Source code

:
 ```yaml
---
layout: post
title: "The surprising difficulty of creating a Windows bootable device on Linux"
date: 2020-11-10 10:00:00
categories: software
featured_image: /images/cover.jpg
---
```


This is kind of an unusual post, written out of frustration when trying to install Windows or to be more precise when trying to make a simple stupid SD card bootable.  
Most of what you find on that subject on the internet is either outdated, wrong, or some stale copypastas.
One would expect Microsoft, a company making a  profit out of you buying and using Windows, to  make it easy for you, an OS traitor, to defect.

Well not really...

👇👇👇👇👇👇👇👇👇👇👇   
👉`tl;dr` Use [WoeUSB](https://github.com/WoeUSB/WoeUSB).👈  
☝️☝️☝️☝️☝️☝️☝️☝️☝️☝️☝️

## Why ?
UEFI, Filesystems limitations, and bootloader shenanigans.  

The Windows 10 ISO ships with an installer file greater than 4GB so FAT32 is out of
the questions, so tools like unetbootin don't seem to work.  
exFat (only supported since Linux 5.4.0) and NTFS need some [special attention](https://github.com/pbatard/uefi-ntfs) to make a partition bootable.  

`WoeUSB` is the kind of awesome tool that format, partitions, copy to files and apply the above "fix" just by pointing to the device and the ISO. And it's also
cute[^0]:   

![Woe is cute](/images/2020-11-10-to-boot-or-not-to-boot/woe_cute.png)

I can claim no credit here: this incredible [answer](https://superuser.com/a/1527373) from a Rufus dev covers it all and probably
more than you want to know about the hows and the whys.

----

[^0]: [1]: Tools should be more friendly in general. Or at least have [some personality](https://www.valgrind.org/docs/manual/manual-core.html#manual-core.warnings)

^^^^^^^^

When the word "more" occurs in a line above, list that line.

= Written response =
This is kind of an unusual post, written out of frustration when trying to install Windows or to be more precise when trying to make a simple stupid SD card bootable.  
more than you want to know about the hows and the whys.
[^0]: [1]: Tools should be more friendly in general. Or at least have [some personality](https://www.valgrind.org/docs/manual/manual-core.html#manual-core.warnings)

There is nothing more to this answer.